Re-read the current SERP to see the new dominant intent, then realign the page to match it, or accept that the page no longer fits and repurpose it. Intent is not a fixed property of a keyword. It is whatever the searchers behind that query currently want, and the live SERP is the most honest record of that. So the first move is never to defend the old assumption, it is to look at what is ranking now and read the new intent off the results.

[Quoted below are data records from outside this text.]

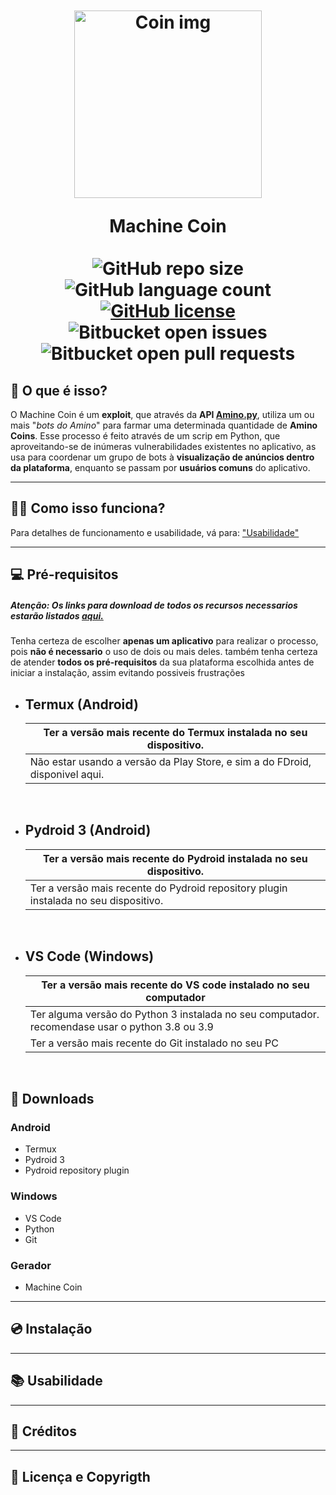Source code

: 
<br>
<h1 align="center"> <br>
  <a href="https://github.com/Hachi-R/Gerador-de-moedas-para-Amino"> <img src="https://i.ibb.co/2vs0mW0/Sem-t-tulo82.jpg" alt="Coin img" width="300"></a><br>
    
Machine Coin<br><br>
![GitHub repo size](https://img.shields.io/github/repo-size/iuricode/README-template?style=for-the-badge)
![GitHub language count](https://img.shields.io/github/languages/count/Hachi-R/Gerador-de-moedas-para-Amino?style=for-the-badge)
[![GitHub license](https://img.shields.io/github/license/Hachi-R/Gerador-de-moedas-para-Amino?color=red&style=for-the-badge)](https://github.com/Hachi-R/Gerador-de-moedas-para-Amino/blob/main/LICENSE)
![Bitbucket open issues](https://img.shields.io/bitbucket/issues/iuricode/README-template?style=for-the-badge)
![Bitbucket open pull requests](https://img.shields.io/bitbucket/pr-raw/iuricode/README-template?style=for-the-badge)
</h1>
        
## 🚩 O que é isso?
O Machine Coin é um **exploit**, que através da **API [Amino.py](https://github.com/Slimakoi/Amino.py)**, utiliza um ou mais "_bots do Amino_" para farmar uma determinada quantidade de **Amino Coins**. Esse processo é feito através de um scrip em Python, que aproveitando-se de inúmeras vulnerabilidades existentes no aplicativo, as usa para coordenar um grupo de bots à **visualização de anúncios dentro da plataforma**, enquanto se passam por **usuários comuns** do aplicativo.    
    
<hr>   
    
## 🕵️‍♂️ Como isso funciona?
Para detalhes de funcionamento e usabilidade, vá para: <a href="#i">"Usabilidade"</a>
 
<hr>    
    
## 💻 Pré-requisitos
##### <b>Atenção:</b> Os links para download de todos os recursos necessarios estarão listados <a href="#d">aqui.</a>
Tenha certeza de escolher **apenas um aplicativo** para realizar o processo, pois **não é necessario** o uso de dois ou mais deles. também tenha certeza de atender **todos os pré-requisitos** da sua plataforma escolhida antes de iniciar a instalação, assim evitando possiveis frustrações
<br>
    
- ## Termux (Android)
  | Ter a versão mais recente do Termux instalada no seu dispositivo.            |
  |------------------------------------------------------------------------------|
  | Não estar usando a versão da Play Store, e sim a do FDroid, disponivel aqui. |
  <br>
    
- ## Pydroid 3 (Android)
  | Ter a versão mais recente do Pydroid instalada no seu dispositivo.                   |
  |--------------------------------------------------------------------------------------|
  | Ter a versão mais recente do Pydroid repository plugin instalada no seu dispositivo. |
  <br>
    
- ## VS Code (Windows)
  | Ter a versão mais recente do VS code instalado no seu computador                                |
  |-------------------------------------------------------------------------------------------------|
  | Ter alguma versão do Python 3 instalada no seu computador. recomendase usar o python 3.8 ou 3.9 |
  | Ter a versão mais recente do Git instalado no seu PC             <div id="d"></div>             |
    
<br>  
    
## 📂 Downloads 
 ### Android
 - Termux
 - Pydroid 3
 - Pydroid repository plugin
    
 ### Windows
 - VS Code
 - Python
 - Git
 
 ### Gerador
 - Machine Coin
    
<hr>    
    
## 💿 Instalação
    
  <hr><div id="i"></div>
    
## 📚 Usabilidade
 
  <hr> 
  
## 🧡 Créditos
  
  <hr>
  
## 📝 Licença e Copyrigth
    

     
    
     

    
    
    
    
    
    
    
    
    
    
    
    
    
    
    
    
    
    
    
    
    
    
    
    
    
    
    
    
    
    
    
    
    
    
#
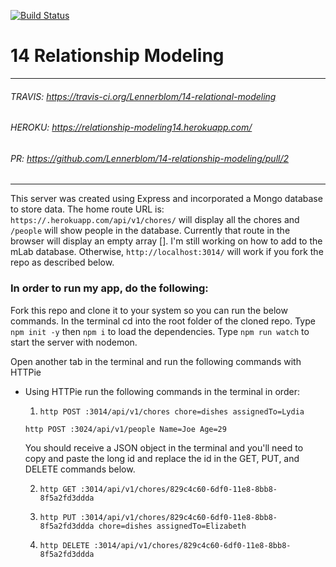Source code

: [![Build Status](https://travis-ci.org/Lennerblom/14-relationship-modeling.svg?branch=master)](https://travis-ci.org/Lennerblom/14-relationship-modeling)

# 14 Relationship Modeling
___
###### TRAVIS: https://travis-ci.org/Lennerblom/14-relational-modeling
###### HEROKU: https://relationship-modeling14.herokuapp.com/
###### PR: https://github.com/Lennerblom/14-relationship-modeling/pull/2
___
This server was created using Express and incorporated a Mongo database to store data.  The home route URL is: `https://.herokuapp.com/api/v1/chores/` will display all the chores and `/people` will show people in the database. Currently that route in the browser will display an empty array []. I'm still working on how to add to the mLab database.  Otherwise, `http://localhost:3014/` will work if you fork the repo as described below.

### **In order to run my app, do the following:**

Fork this repo and clone it to your system so you can run the below commands.  In the terminal cd into the root folder of the cloned repo.  Type `npm init -y` then `npm i` to load the dependencies. Type `npm run watch` to start the server with nodemon.

Open another tab in the terminal and run the following commands with HTTPie

* Using HTTPie run the following commands in the terminal in order:

  1. `http POST :3014/api/v1/chores chore=dishes assignedTo=Lydia`

    `http POST :3024/api/v1/people Name=Joe Age=29`

  You should receive a JSON object in the terminal and you'll need to copy and paste the long id and replace the id in the GET, PUT, and DELETE commands below.

  2. `http GET :3014/api/v1/chores/829c4c60-6df0-11e8-8bb8-8f5a2fd3ddda`

  3. `http PUT :3014/api/v1/chores/829c4c60-6df0-11e8-8bb8-8f5a2fd3ddda chore=dishes assignedTo=Elizabeth`

  4. `http DELETE :3014/api/v1/chores/829c4c60-6df0-11e8-8bb8-8f5a2fd3ddda`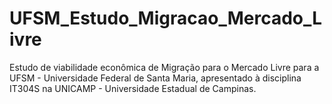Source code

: # UFSM_Estudo_Migracao_Mercado_Livre
Estudo de viabilidade econômica de Migração para o Mercado Livre para a UFSM - Universidade Federal de Santa Maria, apresentado à disciplina IT304S na UNICAMP - Universidade Estadual de Campinas. 
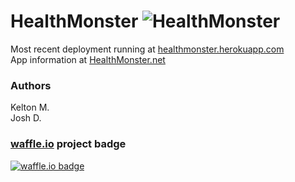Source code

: # HealthMonster ![HealthMonster](http://d3nf22m6d68s6c.cloudfront.net/622637/958174/1341028381/50.png)

Most recent deployment running at [healthmonster.herokuapp.com](http://healthmonster.herokuapp.com "HealthMonster")  
App information at [HealthMonster.net](http://healthmonster.net "HealthMonster.net")

### Authors ###
  Kelton M.  
  Josh D.

### [waffle.io](http://waffle.io) project badge ###
[![waffle.io badge](http://badge.waffle.io/duffcodester/hm.png)](http://waffle.io/duffcodester/hm)
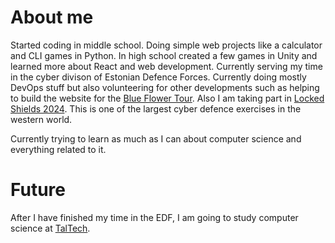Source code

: 
# About me

Started coding in middle school. Doing simple web projects like a calculator and CLI games in Python. In high school created a few games in Unity and learned more about React and web development. Currently serving my time in the cyber divison of Estonian Defence Forces. Currently doing mostly DevOps stuff but also volunteering for other developments such as helping to build the website for the [Blue Flower Tour](https://sinilillerannak.ee/). Also I am taking part in [Locked Shields 2024](https://ccdcoe.org/exercises/locked-shields/). This is one of the largest cyber defence exercises in the western world. 

Currently trying to learn as much as I can about computer science and everything related to it.

# Future

After I have finished my time in the EDF, I am going to study computer science at [TalTech](https://taltech.ee/en/).
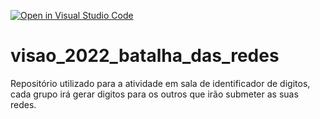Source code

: [![Open in Visual Studio Code](https://classroom.github.com/assets/open-in-vscode-c66648af7eb3fe8bc4f294546bfd86ef473780cde1dea487d3c4ff354943c9ae.svg)](https://classroom.github.com/online_ide?assignment_repo_id=8310850&assignment_repo_type=AssignmentRepo)
# visao_2022_batalha_das_redes
Repositório utilizado para a atividade em sala de identificador de digitos, cada grupo irá gerar digitos para os outros que irão submeter as suas redes.
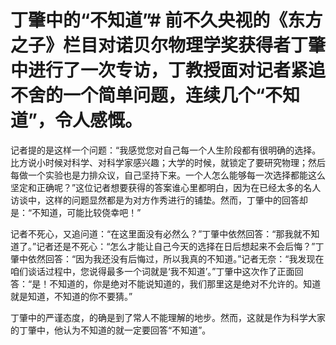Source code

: # 丁肇中的“不知道”# 前不久央视的《东方之子》栏目对诺贝尔物理学奖获得者丁肇中进行了一次专访，丁教授面对记者紧追不舍的一个简单问题，连续几个“不知道”，令人感慨。  

 记者提的是这样一个问题：“我感觉您对自己每一个人生阶段都有很明确的选择。比方说小时候对科学、对科学家感兴趣；大学的时候，就锁定了要研究物理；然后每做一个实验也是力排众议，自己坚持下来。一个人怎么能够每一次选择都能这么坚定和正确呢？”这位记者想要获得的答案谁心里都明白，因为在已经太多的名人访谈中，这样的问题显然都是为对方作秀进行的铺垫。然而，丁肇中的回答却是：“不知道，可能比较侥幸吧！”  


 记者不死心，又追问道：“在这里面没有必然么？”丁肇中依然回答：“那我就不知道了。”记者还是不死心：“怎么才能让自己今天的选择在日后想起来不会后悔？”丁肇中依然回答：“因为我还没有后悔过，所以我真的不知道。”记者无奈：“我发现在咱们谈话过程中，您说得最多一个词就是‘我不知道’。”丁肇中这次作了正面回答：“是！不知道的，你是绝对不能说知道的，我们那里这是绝对不允许的。知道就是知道，不知道的你不要猜。”  


 丁肇中的严谨态度，的确是到了常人不能理解的地步。然而，这就是作为科学大家的丁肇中，他认为不知道的就一定要回答“不知道”。
 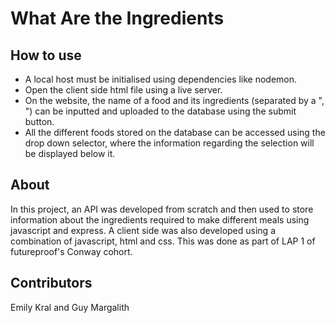# What Are the Ingredients
## How to use
- A local host must be initialised using dependencies like nodemon.
- Open the client side html file using a live server.
- On the website, the name of a food and its ingredients (separated by a ", ") can be inputted and uploaded to the database using the submit button.
- All the different foods stored on the database can be accessed using the drop down selector, where the information regarding the selection will be displayed below it.
## About
In this project, an API was developed from scratch and then used to store information about the ingredients required to make different meals using javascript and express. 
A client side was also developed using a combination of javascript, html and css. This was done as part of LAP 1 of futureproof's Conway cohort.
## Contributors
Emily Kral and Guy Margalith
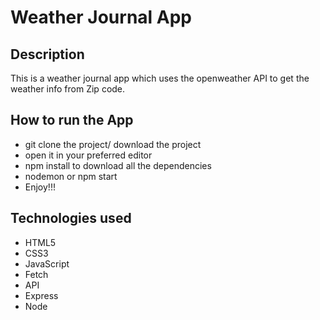 # Weather Journal App

## Description

This is a weather journal app which uses the openweather API to get the weather info from Zip code.

## How to run the App

-   git clone the project/ download the project
-   open it in your preferred editor
-   npm install to download all the dependencies
-   nodemon or npm start
-   Enjoy!!!

## Technologies used

-   HTML5
-   CSS3
-   JavaScript
-   Fetch
-   API
-   Express
-   Node
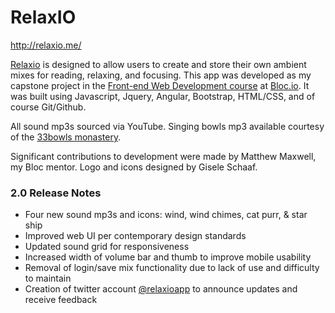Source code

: # RelaxIO

http://relaxio.me/

[Relaxio](http://relaxio.me/) is designed to allow users to create and store their own ambient mixes for reading, relaxing, and focusing. This app was developed as my capstone project in the [Front-end Web Development course](https://www.bloc.io/frontend-development-bootcamp) at [Bloc.io](https://bloc.io). It was built using Javascript, Jquery, Angular, Bootstrap, HTML/CSS, and of course Git/Github.

All sound mp3s sourced via YouTube. Singing bowls mp3 available courtesy of the [33bowls monastery](https://soundcloud.com/33bowls).

Significant contributions to development were made by Matthew Maxwell, my Bloc mentor. Logo and icons designed by Gisele Schaaf.

### 2.0 Release Notes

- Four new sound mp3s and icons: wind, wind chimes, cat purr, & star ship
- Improved web UI per contemporary design standards
- Updated sound grid for responsiveness
- Increased width of volume bar and thumb to improve mobile usability
- Removal of login/save mix functionality due to lack of use and difficulty to maintain
- Creation of twitter account [@relaxioapp](https://twitter.com/relaxioapp) to announce updates and receive feedback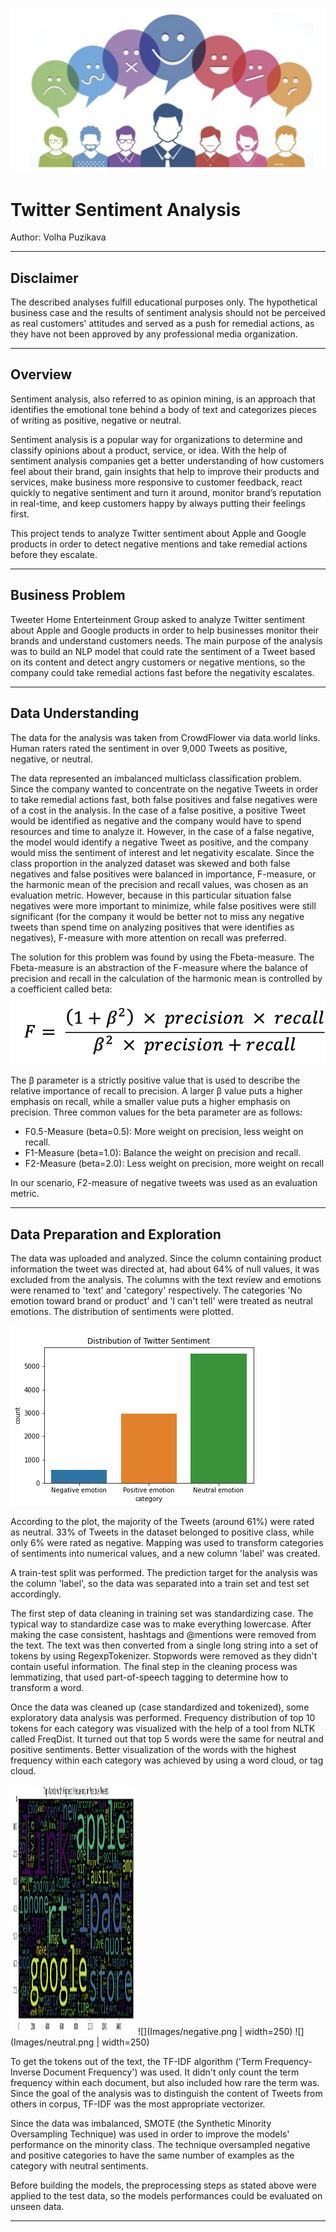 ![](Images/Sentiment_Analysis.png)

# Twitter Sentiment Analysis
Author: Volha Puzikava
***

## Disclaimer
The described analyses fulfill educational purposes only. The hypothetical business case and the results of sentiment analysis should not be perceived as real customers' attitudes and served as a push for remedial actions, as they have not been approved by any professional media organization.
***

## Overview
Sentiment analysis, also referred to as opinion mining, is an approach that identifies the emotional tone behind a body of text and categorizes pieces of writing as positive, negative or neutral. 

Sentiment analysis is a popular way for organizations to determine and classify opinions about a product, service, or idea. With the help of sentiment analysis companies get a better understanding of how customers feel about their brand, gain insights that help to improve their products and services, make business more responsive to customer feedback, react quickly to negative sentiment and turn it around, monitor brand’s reputation in real-time, and keep customers happy by always putting their feelings first.

This project tends to analyze Twitter sentiment about Apple and Google products in order to detect negative mentions and take remedial actions before they escalate. 
***

## Business Problem
Tweeter Home Enterteinment Group asked to analyze Twitter sentiment about Apple and Google products in order to help businesses monitor their brands and understand customers needs. The main purpose of the analysis was to build an NLP model that could rate the sentiment of a Tweet based on its content and detect angry customers or negative mentions, so the company could take remedial actions fast before the negativity escalates.
***

## Data Understanding
The data for the analysis was taken from CrowdFlower via data.world links. Human raters rated the sentiment in over 9,000 Tweets as positive, negative, or neutral.

The data represented an imbalanced multiclass classification problem. Since the company wanted to concentrate on the negative Tweets in order to take remedial actions fast, both false positives and false negatives were of a cost in the analysis. In the case of a false positive, a positive Tweet would be identified as negative and the company would have to spend resources and time to analyze it. However, in the case of a false negative, the model would identify a negative Tweet as positive, and the company would miss the sentiment of interest and let negativity escalate. Since the class proportion in the analyzed dataset was skewed and both false negatives and false positives were balanced in importance, F-measure, or the harmonic mean of the precision and recall values, was chosen as an evaluation metric. However, because in this particular situation false negatives were more important to minimize, while false positives were still significant (for the company it would be better not to miss any negative tweets than spend time on analyzing positives that were identifies as negatives), F-measure with more attention on recall was preferred.

The solution for this problem was found by using the Fbeta-measure. The Fbeta-measure is an abstraction of the F-measure where the balance of precision and recall in the calculation of the harmonic mean is controlled by a coefficient called beta:
![](Images/formula.png)

The β parameter is a strictly positive value that is used to describe the relative importance of recall to precision. A larger β value puts a higher emphasis on recall, while a smaller value puts a higher emphasis on precision. Three common values for the beta parameter are as follows:

* F0.5-Measure (beta=0.5): More weight on precision, less weight on recall.
* F1-Measure (beta=1.0): Balance the weight on precision and recall.
* F2-Measure (beta=2.0): Less weight on precision, more weight on recall

In our scenario, F2-measure of negative tweets was used as an evaluation metric.
***

## Data Preparation and Exploration
The data was uploaded and analyzed. Since the column containing product information the tweet was directed at, had about 64% of null values, it was excluded from the analysis. The columns with the text review and emotions were renamed to 'text' and 'category' respectively. The categories 'No emotion toward brand or product' and 'I can't tell' were treated as neutral emotions. The distribution of sentiments were plotted.

![](Images/distribution_sentiment.png)

According to the plot, the majority of the Tweets (around 61%) were rated as neutral. 33% of Tweets in the dataset belonged to positive class, while only 6% were rated as negative. Mapping was used to transform categories of sentiments into numerical values, and a new column 'label' was created.

A train-test split was performed. The prediction target for the analysis was the column 'label', so the data was separated into a train set and test set accordingly. 

The first step of data cleaning in training set was standardizing case. The typical way to standardize case was to make everything lowercase. After making the case consistent, hashtags and @mentions were removed from the text. The text was then converted from a single long string into a set of tokens by using RegexpTokenizer. Stopwords were removed as they didn't contain useful information. The final step in the cleaning process was lemmatizing, that used part-of-speech tagging to determine how to transform a word.

Once the data was cleaned up (case standardized and tokenized), some exploratory data analysis was performed. Frequency distribution of top 10 tokens for each category was visualized with the help of a tool from NLTK called FreqDist. It turned out that top 5 words were the same for neutral and positive sentiments. Better visualization of the words with the highest frequency within each category was achieved by using a word cloud, or tag cloud. 

<img src= "Images/positive.png" width="200" height="400" />
![](Images/negative.png | width=250) 
![](Images/neutral.png | width=250)

To get the tokens out of the text, the TF-IDF algorithm ('Term Frequency-Inverse Document Frequency') was used. It didn't only count the term frequency within each document, but also included how rare the term was. Since the goal of the analysis was to distinguish the content of Tweets from others in corpus, TF-IDF was the most appropriate vectorizer.

Since the data was imbalanced, SMOTE (the Synthetic Minority Oversampling Technique) was used in order to improve the models' performance on the minority class. The technique oversampled negative and positive categories to have the same number of examples as the category with neutral sentiments.

Before building the models, the preprocessing steps as stated above were applied to the test data, so the models performances could be evaluated on unseen data.
***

Start by studying the page-one results for the query as they stand today. Note the content type that dominates, a comparison, a how-to, a product roundup, a tool, a definition, and the angle they share. That is the intent Google is currently rewarding. Compare it to what your page actually delivers. If the gap is one of angle or emphasis, you can often realign in place by re-framing the introduction, restructuring the sections to lead with what searchers now want, and cutting or demoting the parts built for the old intent.

When the shift is larger, realignment may mean splitting the page. If a query that once carried a single intent has fractured, separate the old intent into its own page and rebuild the main page squarely around the new dominant one, so each page serves a clean intent rather than straddling two badly. And when the new intent is simply incompatible with what your page is, accept it: repurpose the page toward a query it still fits, or fold its useful material into a page that matches, rather than holding a position the SERP no longer offers.

Make this a deliberate step, not a reaction to a drop. When a page that mattered starts slipping, re-read its SERP before touching anything else, name the current dominant intent, and decide whether to realign, split, or repurpose. The discipline is letting the live results, not your original brief, tell you what the query now means.